Abort child process groups with SIGKILL.

Currently we unnecessarily sleep for 12 seconds every time we kill a process.
Here's how it works:
  - Send SIGCONT to all processes.
  - If any are still running, wait 6 seconds.
  - Send SIGTERM to all processes.
  - If any are still running, wait 6 seconds.
  - Send SIGKILL to all processes.

There are several problems with the above algorithm:
  - SIGCONT doesn't cause processes to exit, so waiting 6 seconds after
    that is pointless.
  - After sending SIGTERM, we check for whether any of the processes are
    present immediately. This doesn't give children enough time to
    actually clean up.
  - We sleep for 6 seconds unconditionally without considering the fact
    that the processes might exit early.

Instead of doing this, I've just updating it to send SIGKILL to the
entire process group and not have any sleep statements.

BUG=chromium:432191
DEPLOY=scheduler
TEST=Set up local scheduler, verified timeouts still work.

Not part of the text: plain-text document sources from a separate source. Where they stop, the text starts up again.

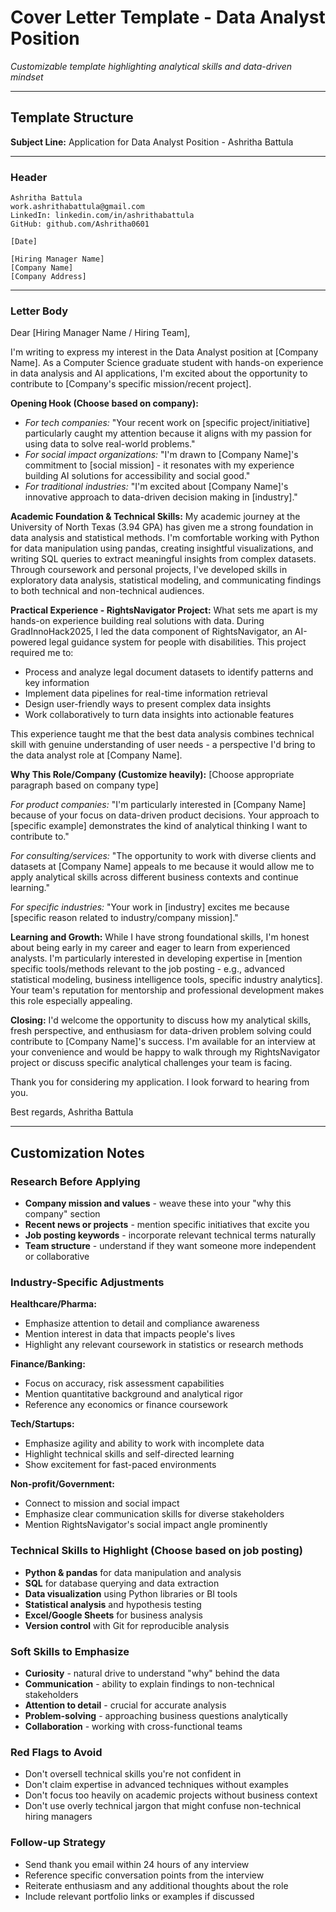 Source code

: # Cover Letter Template - Data Analyst Position

*Customizable template highlighting analytical skills and data-driven mindset*

---

## Template Structure

**Subject Line:** Application for Data Analyst Position - Ashritha Battula

---

### Header
```
Ashritha Battula
work.ashrithabattula@gmail.com
LinkedIn: linkedin.com/in/ashrithabattula
GitHub: github.com/Ashritha0601

[Date]

[Hiring Manager Name]
[Company Name]
[Company Address]
```

---

### Letter Body

Dear [Hiring Manager Name / Hiring Team],

I'm writing to express my interest in the Data Analyst position at [Company Name]. As a Computer Science graduate student with hands-on experience in data analysis and AI applications, I'm excited about the opportunity to contribute to [Company's specific mission/recent project].

**Opening Hook (Choose based on company):**
- *For tech companies:* "Your recent work on [specific project/initiative] particularly caught my attention because it aligns with my passion for using data to solve real-world problems."
- *For social impact organizations:* "I'm drawn to [Company Name]'s commitment to [social mission] - it resonates with my experience building AI solutions for accessibility and social good."
- *For traditional industries:* "I'm excited about [Company Name]'s innovative approach to data-driven decision making in [industry]."

**Academic Foundation & Technical Skills:**
My academic journey at the University of North Texas (3.94 GPA) has given me a strong foundation in data analysis and statistical methods. I'm comfortable working with Python for data manipulation using pandas, creating insightful visualizations, and writing SQL queries to extract meaningful insights from complex datasets. Through coursework and personal projects, I've developed skills in exploratory data analysis, statistical modeling, and communicating findings to both technical and non-technical audiences.

**Practical Experience - RightsNavigator Project:**
What sets me apart is my hands-on experience building real solutions with data. During GradInnoHack2025, I led the data component of RightsNavigator, an AI-powered legal guidance system for people with disabilities. This project required me to:
- Process and analyze legal document datasets to identify patterns and key information
- Implement data pipelines for real-time information retrieval
- Design user-friendly ways to present complex data insights
- Work collaboratively to turn data insights into actionable features

This experience taught me that the best data analysis combines technical skill with genuine understanding of user needs - a perspective I'd bring to the data analyst role at [Company Name].

**Why This Role/Company (Customize heavily):**
[Choose appropriate paragraph based on company type]

*For product companies:* "I'm particularly interested in [Company Name] because of your focus on data-driven product decisions. Your approach to [specific example] demonstrates the kind of analytical thinking I want to contribute to."

*For consulting/services:* "The opportunity to work with diverse clients and datasets at [Company Name] appeals to me because it would allow me to apply analytical skills across different business contexts and continue learning."

*For specific industries:* "Your work in [industry] excites me because [specific reason related to industry/company mission]."

**Learning and Growth:**
While I have strong foundational skills, I'm honest about being early in my career and eager to learn from experienced analysts. I'm particularly interested in developing expertise in [mention specific tools/methods relevant to the job posting - e.g., advanced statistical modeling, business intelligence tools, specific industry analytics]. Your team's reputation for mentorship and professional development makes this role especially appealing.

**Closing:**
I'd welcome the opportunity to discuss how my analytical skills, fresh perspective, and enthusiasm for data-driven problem solving could contribute to [Company Name]'s success. I'm available for an interview at your convenience and would be happy to walk through my RightsNavigator project or discuss specific analytical challenges your team is facing.

Thank you for considering my application. I look forward to hearing from you.

Best regards,
Ashritha Battula

---

## Customization Notes

### Research Before Applying
- **Company mission and values** - weave these into your "why this company" section
- **Recent news or projects** - mention specific initiatives that excite you
- **Job posting keywords** - incorporate relevant technical terms naturally
- **Team structure** - understand if they want someone more independent or collaborative

### Industry-Specific Adjustments

**Healthcare/Pharma:**
- Emphasize attention to detail and compliance awareness
- Mention interest in data that impacts people's lives
- Highlight any relevant coursework in statistics or research methods

**Finance/Banking:**
- Focus on accuracy, risk assessment capabilities
- Mention quantitative background and analytical rigor
- Reference any economics or finance coursework

**Tech/Startups:**
- Emphasize agility and ability to work with incomplete data
- Highlight technical skills and self-directed learning
- Show excitement for fast-paced environments

**Non-profit/Government:**
- Connect to mission and social impact
- Emphasize clear communication skills for diverse stakeholders
- Mention RightsNavigator's social impact angle prominently

### Technical Skills to Highlight (Choose based on job posting)
- **Python & pandas** for data manipulation and analysis
- **SQL** for database querying and data extraction
- **Data visualization** using Python libraries or BI tools
- **Statistical analysis** and hypothesis testing
- **Excel/Google Sheets** for business analysis
- **Version control** with Git for reproducible analysis

### Soft Skills to Emphasize
- **Curiosity** - natural drive to understand "why" behind the data
- **Communication** - ability to explain findings to non-technical stakeholders
- **Attention to detail** - crucial for accurate analysis
- **Problem-solving** - approaching business questions analytically
- **Collaboration** - working with cross-functional teams

### Red Flags to Avoid
- Don't oversell technical skills you're not confident in
- Don't claim expertise in advanced techniques without examples
- Don't focus too heavily on academic projects without business context
- Don't use overly technical jargon that might confuse non-technical hiring managers

### Follow-up Strategy
- Send thank you email within 24 hours of any interview
- Reference specific conversation points from the interview
- Reiterate enthusiasm and any additional thoughts about the role
- Include relevant portfolio links or examples if discussed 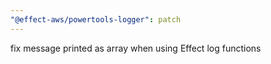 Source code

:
 ```yaml
---
"@effect-aws/powertools-logger": patch
---
```


fix message printed as array when using Effect log functions
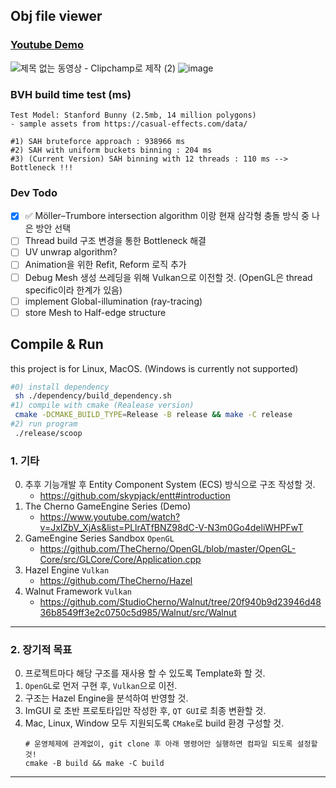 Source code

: ## Obj file viewer 
### [Youtube Demo](https://youtu.be/IXdCqPJfspo?si=NZ0x4q1wBHoGwQnw)

![제목 없는 동영상 - Clipchamp로 제작 (2)](https://github.com/kimminkyeu/MiniBlender/assets/60287070/df4a51de-530f-443a-bb34-0930e040f66d)
![image](https://github.com/kimminkyeu/MiniBlender/assets/60287070/3b1711d6-be75-4bb2-b898-44f65fc5b475)

### BVH build time test (ms)
```
Test Model: Stanford Bunny (2.5mb, 14 million polygons)
- sample assets from https://casual-effects.com/data/

#1) SAH bruteforce approach : 938966 ms
#2) SAH with uniform buckets binning : 204 ms
#3) (Current Version) SAH binning with 12 threads : 110 ms --> Bottleneck !!!
```

### Dev Todo
- [x] ✅ Möller–Trumbore intersection algorithm 이랑 현재 삼각형 충돌 방식 중 나은 방안 선택
- [ ] Thread build 구조 변경을 통한 Bottleneck 해결
- [ ] UV unwrap algorithm?
- [ ] Animation을 위한 Refit, Reform 로직 추가
- [ ] Debug Mesh 생성 쓰레딩을 위해 Vulkan으로 이전할 것. (OpenGL은 thread specific이라 한계가 있음)
- [ ] implement Global-illumination (ray-tracing)
- [ ] store Mesh to Half-edge structure

## Compile & Run
this project is for Linux, MacOS. (Windows is currently not supported)
```bash
#0) install dependency
 sh ./dependency/build_dependency.sh
#1) compile with cmake (Realease version)
 cmake -DCMAKE_BUILD_TYPE=Release -B release && make -C release
#2) run program
 ./release/scoop
```


### 1. 기타 
0. 추후 기능개발 후 Entity Component System (ECS) 방식으로 구조 작성할 것.
    - https://github.com/skypjack/entt#introduction
2. The Cherno GameEngine Series (Demo)
    - https://www.youtube.com/watch?v=JxIZbV_XjAs&list=PLlrATfBNZ98dC-V-N3m0Go4deliWHPFwT
3. GameEngine Series Sandbox ```OpenGL```
    -  https://github.com/TheCherno/OpenGL/blob/master/OpenGL-Core/src/GLCore/Core/Application.cpp
4. Hazel Engine ```Vulkan```
    - https://github.com/TheCherno/Hazel
5. Walnut Framework ```Vulkan```
    - https://github.com/StudioCherno/Walnut/tree/20f940b9d23946d4836b8549ff3e2c0750c5d985/Walnut/src/Walnut
---
### 2. 장기적 목표
0. 프로젝트마다 해당 구조를 재사용 할 수 있도록 Template화 할 것.
1. ```OpenGL```로 먼저 구현 후, ```Vulkan```으로 이전.
2. 구조는 Hazel Engine을  분석하여 반영할 것.
3. ImGUI 로 초반 프로토타입만 작성한 후, ```QT GUI```로 최종 변환할 것.
4. Mac, Linux, Window 모두 지원되도록 ```CMake```로 build 환경 구성할 것.
    ```shell
   # 운영체제에 관계없이, git clone 후 아래 명령어만 실행하면 컴파일 되도록 설정할 것!
   cmake -B build && make -C build
   ```
---
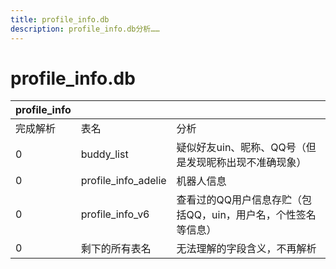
 ```yaml
---
title: profile_info.db
description: profile_info.db分析……
---
```


# profile_info.db
| profile_info |                     |                                                              |
| ------------ | ------------------- | ------------------------------------------------------------ |
| 完成解析     | 表名                | 分析                                                         |
| 0            | buddy_list          | 疑似好友uin、昵称、QQ号（但是发现昵称出现不准确现象）        |
| 0            | profile_info_adelie | 机器人信息                                                   |
| 0            | profile_info_v6     | 查看过的QQ用户信息存贮（包括QQ，uin，用户名，个性签名等信息） |
| 0            | 剩下的所有表名      | 无法理解的字段含义，不再解析                                 |
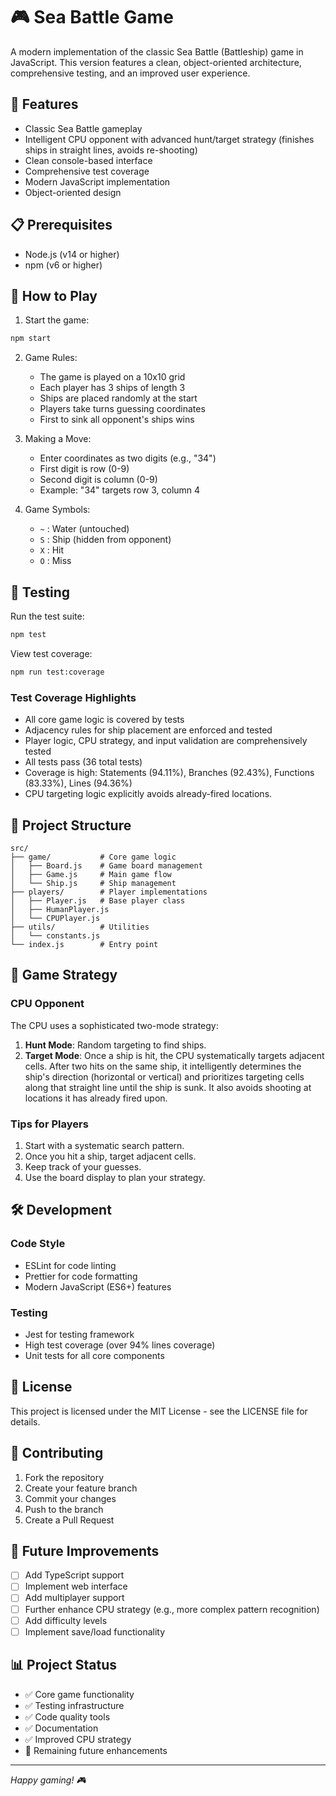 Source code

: # 🎮 Sea Battle Game

A modern implementation of the classic Sea Battle (Battleship) game in JavaScript. This version features a clean, object-oriented architecture, comprehensive testing, and an improved user experience.

## 🚀 Features

- Classic Sea Battle gameplay
- Intelligent CPU opponent with advanced hunt/target strategy (finishes ships in straight lines, avoids re-shooting)
- Clean console-based interface
- Comprehensive test coverage
- Modern JavaScript implementation
- Object-oriented design

## 📋 Prerequisites

- Node.js (v14 or higher)
- npm (v6 or higher)

## 🎯 How to Play

1. Start the game:
```bash
npm start
```

2. Game Rules:
   - The game is played on a 10x10 grid
   - Each player has 3 ships of length 3
   - Ships are placed randomly at the start
   - Players take turns guessing coordinates
   - First to sink all opponent's ships wins

3. Making a Move:
   - Enter coordinates as two digits (e.g., "34")
   - First digit is row (0-9)
   - Second digit is column (0-9)
   - Example: "34" targets row 3, column 4

4. Game Symbols:
   - `~` : Water (untouched)
   - `S` : Ship (hidden from opponent)
   - `X` : Hit
   - `O` : Miss

## 🧪 Testing

Run the test suite:
```bash
npm test
```

View test coverage:
```bash
npm run test:coverage
```

### Test Coverage Highlights
- All core game logic is covered by tests
- Adjacency rules for ship placement are enforced and tested
- Player logic, CPU strategy, and input validation are comprehensively tested
- All tests pass (36 total tests)
- Coverage is high: Statements (94.11%), Branches (92.43%), Functions (83.33%), Lines (94.36%)
- CPU targeting logic explicitly avoids already-fired locations.

## 📁 Project Structure

```
src/
├── game/           # Core game logic
│   ├── Board.js    # Game board management
│   ├── Game.js     # Main game flow
│   └── Ship.js     # Ship management
├── players/        # Player implementations
│   ├── Player.js   # Base player class
│   ├── HumanPlayer.js
│   └── CPUPlayer.js
├── utils/          # Utilities
│   └── constants.js
└── index.js        # Entry point
```

## 🎯 Game Strategy

### CPU Opponent
The CPU uses a sophisticated two-mode strategy:
1. **Hunt Mode**: Random targeting to find ships.
2. **Target Mode**: Once a ship is hit, the CPU systematically targets adjacent cells. After two hits on the same ship, it intelligently determines the ship's direction (horizontal or vertical) and prioritizes targeting cells along that straight line until the ship is sunk. It also avoids shooting at locations it has already fired upon.

### Tips for Players
1. Start with a systematic search pattern.
2. Once you hit a ship, target adjacent cells.
3. Keep track of your guesses.
4. Use the board display to plan your strategy.

## 🛠️ Development

### Code Style
- ESLint for code linting
- Prettier for code formatting
- Modern JavaScript (ES6+) features

### Testing
- Jest for testing framework
- High test coverage (over 94% lines coverage)
- Unit tests for all core components

## 📝 License

This project is licensed under the MIT License - see the LICENSE file for details.

## 🤝 Contributing

1. Fork the repository
2. Create your feature branch
3. Commit your changes
4. Push to the branch
5. Create a Pull Request

## 🎯 Future Improvements

- [ ] Add TypeScript support
- [ ] Implement web interface
- [ ] Add multiplayer support
- [ ] Further enhance CPU strategy (e.g., more complex pattern recognition)
- [ ] Add difficulty levels
- [ ] Implement save/load functionality

## 📊 Project Status

- ✅ Core game functionality
- ✅ Testing infrastructure
- ✅ Code quality tools
- ✅ Documentation
- ✅ Improved CPU strategy
- 🔄 Remaining future enhancements

---

*Happy gaming! 🎮*  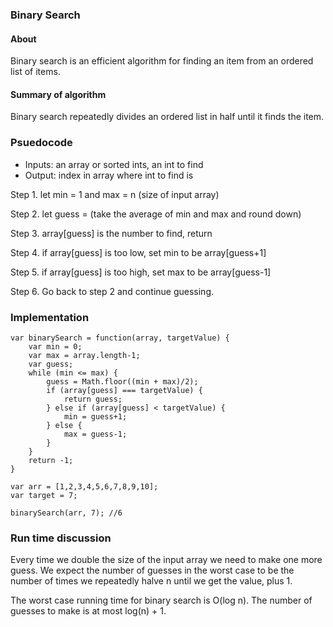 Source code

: ### Binary Search

#### About

Binary search is an efficient algorithm for finding an item from an ordered list of items.

#### Summary of algorithm

Binary search repeatedly divides an ordered list in half until it finds the item.

### Psuedocode

- Inputs: an array or sorted ints, an int to find
- Output: index in array where int to find is

Step 1. let min = 1 and max = n (size of input array)

Step 2. let guess = (take the average of min and max and round down)

Step 3. array[guess] is the number to find, return

Step 4. if array[guess] is too low, set min to be array[guess+1]

Step 5. if array[guess] is too high, set max to be array[guess-1]

Step 6. Go back to step 2 and continue guessing.

### Implementation

```
var binarySearch = function(array, targetValue) {
    var min = 0;
    var max = array.length-1;
    var guess;
    while (min <= max) {
        guess = Math.floor((min + max)/2);
        if (array[guess] === targetValue) {
            return guess;
        } else if (array[guess] < targetValue) {
            min = guess+1;
        } else {
            max = guess-1;
        }
    }
    return -1;
}

var arr = [1,2,3,4,5,6,7,8,9,10];
var target = 7;

binarySearch(arr, 7); //6
```

### Run time discussion

Every time we double the size of the input array we need to make one more guess. We expect the number of guesses in the worst case to be the number of times we repeatedly halve n until we get the value, plus 1.

The worst case running time for binary search is O(log n). The number of guesses to make is at most log(n) + 1. 






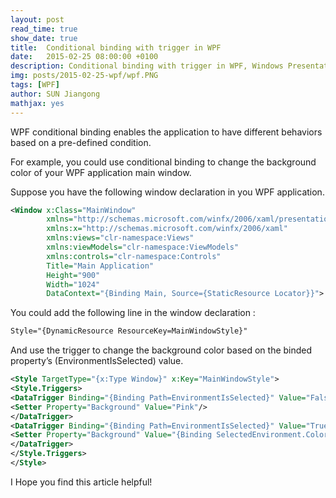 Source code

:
 ```yaml
---
layout: post
read_time: true
show_date: true
title:  Conditional binding with trigger in WPF
date:   2015-02-25 08:00:00 +0100
description: Conditional binding with trigger in WPF, Windows Presentation Framework, CSharp, C#
img: posts/2015-02-25-wpf/wpf.PNG
tags: [WPF]
author: SUN Jiangong
mathjax: yes
---
```


WPF conditional binding enables the application to have different behaviors based on a pre-defined condition.

For example, you could use conditional binding to change the background color of your WPF application main window.

<!--more-->

Suppose you have the following window declaration in you WPF application.

```xml
<Window x:Class="MainWindow"
        xmlns="http://schemas.microsoft.com/winfx/2006/xaml/presentation"
        xmlns:x="http://schemas.microsoft.com/winfx/2006/xaml"
        xmlns:views="clr-namespace:Views"
        xmlns:viewModels="clr-namespace:ViewModels"
        xmlns:controls="clr-namespace:Controls"
        Title="Main Application"
        Height="900"
        Width="1024"
        DataContext="{Binding Main, Source={StaticResource Locator}}">
```

You could add the following line in the window declaration :

```xml
Style="{DynamicResource ResourceKey=MainWindowStyle}"
```

And use the trigger to change the background color based on the binded property’s (EnvironmentIsSelected) value.

```xml
<Style TargetType="{x:Type Window}" x:Key="MainWindowStyle">
<Style.Triggers>
<DataTrigger Binding="{Binding Path=EnvironmentIsSelected}" Value="False">
<Setter Property="Background" Value="Pink"/>
</DataTrigger>
<DataTrigger Binding="{Binding Path=EnvironmentIsSelected}" Value="True">
<Setter Property="Background" Value="{Binding SelectedEnvironment.Color}"/>
</DataTrigger>
</Style.Triggers>
</Style>
```


I Hope you find this article helpful!

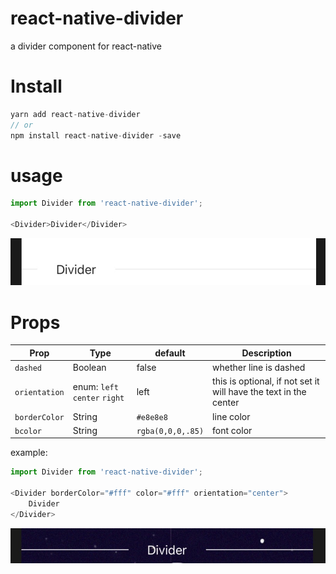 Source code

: # react-native-divider
a divider component for react-native

# Install
```js
yarn add react-native-divider
// or
npm install react-native-divider -save
```

# usage
```js
import Divider from 'react-native-divider';

<Divider>Divider</Divider>
```
![default](./Images/default.jpg)

# Props
| Prop | Type | default | Description |
|---|---|---|---|
|`dashed`|Boolean|false|whether line is dashed|
|`orientation`|enum: `left` `center` `right`|left|this is optional, if not set it will have the text in the center|
|`borderColor`|String|`#e8e8e8`|line color|
|`bcolor`|String|`rgba(0,0,0,.85)`|font color|

example:
```js
import Divider from 'react-native-divider';

<Divider borderColor="#fff" color="#fff" orientation="center">
    Divider
</Divider>
```
![color](./Images/colors.jpg) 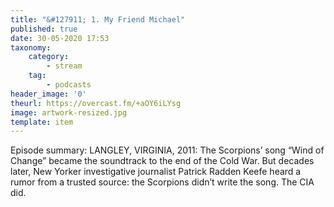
 ```yaml
---
title: "&#127911; 1. My Friend Michael"
published: true
date: 30-05-2020 17:53
taxonomy:
    category:
        - stream
    tag:
        - podcasts
header_image: '0'
theurl: https://overcast.fm/+aOY6iLYsg
image: artwork-resized.jpg
template: item
--- 
```

Episode summary: LANGLEY, VIRGINIA, 2011: The Scorpions’ song “Wind of Change” became the soundtrack to the end of the Cold War. But decades later, New Yorker investigative journalist Patrick Radden Keefe heard a rumor from a trusted source: the Scorpions didn’t write the song. The CIA did.
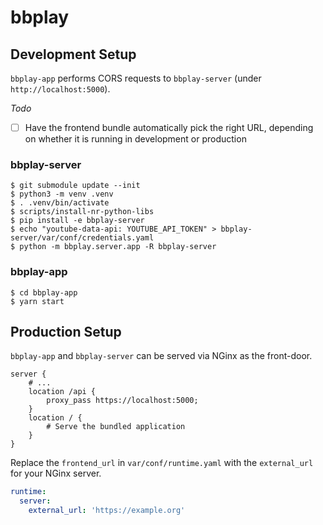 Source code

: # bbplay

## Development Setup

`bbplay-app` performs CORS requests to `bbplay-server` (under
`http://localhost:5000`).

_Todo_

* [ ] Have the frontend bundle automatically pick the right URL, depending
      on whether it is running in development or production

### bbplay-server

    $ git submodule update --init
    $ python3 -m venv .venv
    $ . .venv/bin/activate
    $ scripts/install-nr-python-libs
    $ pip install -e bbplay-server
    $ echo "youtube-data-api: YOUTUBE_API_TOKEN" > bbplay-server/var/conf/credentials.yaml
    $ python -m bbplay.server.app -R bbplay-server

### bbplay-app

    $ cd bbplay-app
    $ yarn start

## Production Setup

`bbplay-app` and `bbplay-server` can be served via NGinx as the front-door.

    server {
        # ...
        location /api {
            proxy_pass https://localhost:5000;
        }
        location / {
            # Serve the bundled application
        }
    }

Replace the `frontend_url` in `var/conf/runtime.yaml` with the `external_url`
for your NGinx server.

```yaml
runtime:
  server:
    external_url: 'https://example.org'
```
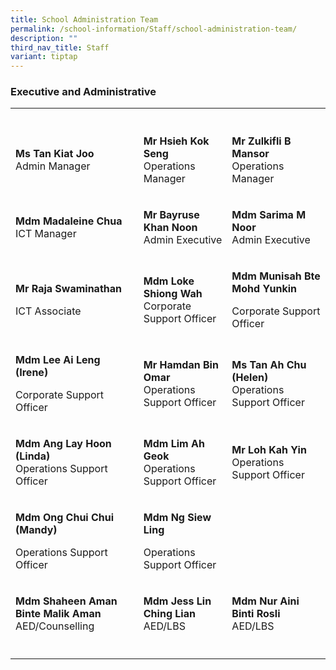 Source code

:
 ```yaml
---
title: School Administration Team
permalink: /school-information/Staff/school-administration-team/
description: ""
third_nav_title: Staff
variant: tiptap
---
```

<h3>Executive and Administrative</h3>
<table style="minWidth: 75px">
<colgroup>
<col>
<col>
<col>
</colgroup>
<tbody>
<tr>
<th rowspan="1" colspan="1">
<p></p>
</th>
<th rowspan="1" colspan="1">
<p></p>
</th>
<th rowspan="1" colspan="1">
<p></p>
</th>
</tr>
<tr>
<td rowspan="1" colspan="1">
<p><strong>Ms Tan Kiat Joo</strong>
<br>Admin Manager</p>
</td>
<td rowspan="1" colspan="1">
<p><strong>Mr Hsieh Kok Seng</strong>
<br>Operations Manager</p>
</td>
<td rowspan="1" colspan="1">
<p><strong>Mr Zulkifli B Mansor</strong>
<br>Operations Manager</p>
</td>
</tr>
<tr>
<td rowspan="1" colspan="1">
<p><strong>Mdm Madaleine Chua</strong>
<br>ICT Manager</p>
</td>
<td rowspan="1" colspan="1">
<p><strong>Mr Bayruse Khan Noon</strong>
<br>Admin Executive</p>
</td>
<td rowspan="1" colspan="1">
<p><strong>Mdm Sarima M Noor</strong>
<br>Admin Executive</p>
</td>
</tr>
<tr>
<td rowspan="1" colspan="1">
<p><strong>Mr Raja Swaminathan</strong>
</p>
<p>ICT Associate</p>
</td>
<td rowspan="1" colspan="1">
<p><strong>Mdm Loke Shiong Wah</strong>
<br>Corporate Support Officer</p>
</td>
<td rowspan="1" colspan="1">
<p><strong>Mdm Munisah Bte Mohd Yunkin</strong>
</p>
<p>Corporate Support Officer</p>
</td>
</tr>
<tr>
<td rowspan="1" colspan="1">
<p></p>
<p><strong>Mdm Lee Ai Leng (Irene)</strong>
</p>
<p>Corporate Support Officer</p>
</td>
<td rowspan="1" colspan="1">
<p><strong>Mr Hamdan Bin Omar</strong>
<br>Operations Support Officer</p>
</td>
<td rowspan="1" colspan="1">
<p><strong>Ms Tan Ah Chu (Helen)</strong>
<br>Operations Support Officer</p>
</td>
</tr>
<tr>
<td rowspan="1" colspan="1">
<p><strong>Mdm Ang Lay Hoon (Linda)</strong>
<br>Operations Support Officer</p>
</td>
<td rowspan="1" colspan="1">
<p><strong>Mdm Lim Ah Geok</strong>
<br>Operations Support Officer</p>
</td>
<td rowspan="1" colspan="1">
<p><strong>Mr Loh Kah Yin</strong>
<br>Operations Support Officer</p>
</td>
</tr>
<tr>
<td rowspan="1" colspan="1">
<p><strong>Mdm Ong Chui Chui (Mandy)</strong>
</p>
<p>Operations Support Officer</p>
</td>
<td rowspan="1" colspan="1">
<p><strong>Mdm Ng Siew Ling</strong>
</p>
<p>Operations Support Officer</p>
</td>
<td rowspan="1" colspan="1">
<p></p>
</td>
</tr>
<tr>
<td rowspan="1" colspan="1">
<p><strong>Mdm Shaheen Aman Binte Malik Aman</strong>
<br>AED/Counselling</p>
</td>
<td rowspan="1" colspan="1">
<p><strong>Mdm Jess Lin Ching Lian</strong>
<br>AED/LBS</p>
</td>
<td rowspan="1" colspan="1">
<p><strong>Mdm Nur Aini Binti Rosli</strong>
<br>AED/LBS</p>
</td>
</tr>
<tr>
<td rowspan="1" colspan="1">
<p></p>
</td>
<td rowspan="1" colspan="1">
<p></p>
</td>
<td rowspan="1" colspan="1">
<p></p>
</td>
</tr>
</tbody>
</table>
<p></p>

Change-Id: Ie41d10d0605851df61dd07789d0d4afffd9eef01
Reviewed-on: https://chromium-review.googlesource.com/230323
Reviewed-by: Mike Frysinger <vapier@chromium.org>
Reviewed-by: Prashanth B <beeps@chromium.org>
Commit-Queue: David James <davidjames@chromium.org>
Tested-by: David James <davidjames@chromium.org>
diff --git a/client/common_lib/site_utils.py b/client/common_lib/site_utils.py
index fe612b2..352ee43 100644
--- a/client/common_lib/site_utils.py
+++ b/client/common_lib/site_utils.py
@@ -290,13 +290,13 @@
                 # The process may have died from a previous signal before we
                 # could kill it.
                 pass
+        if sig == signal.SIGKILL:
+            return sig_count
         pid_list = [pid for pid in pid_list if base_utils.pid_is_alive(pid)]
         if not pid_list:
             break
         time.sleep(CHECK_PID_IS_ALIVE_TIMEOUT)
     failed_list = []
-    if signal.SIGKILL in signal_queue:
-        return sig_count
     for pid in pid_list:
         if base_utils.pid_is_alive(pid):
             failed_list.append('Could not kill %d for process name: %s.' % pid,
diff --git a/scheduler/drone_utility.py b/scheduler/drone_utility.py
index 489c358..dfb4905 100755
--- a/scheduler/drone_utility.py
+++ b/scheduler/drone_utility.py
@@ -226,12 +226,11 @@
         kill_proc_key = 'kill_processes'
         stats.Gauge(_STATS_KEY).send('%s.%s' % (kill_proc_key, 'net'),
                                      len(process_list))
-        signal_queue = (signal.SIGCONT, signal.SIGTERM, signal.SIGKILL)
         try:
             logging.info('List of process to be killed: %s', process_list)
             sig_counts = utils.nuke_pids(
-                            [process.pid for process in process_list],
-                            signal_queue=signal_queue)
+                            [-process.pid for process in process_list],
+                            signal_queue=(signal.SIGKILL,))
             for name, count in sig_counts.iteritems():
                 stats.Gauge(_STATS_KEY).send('%s.%s' % (kill_proc_key, name),
                                              count)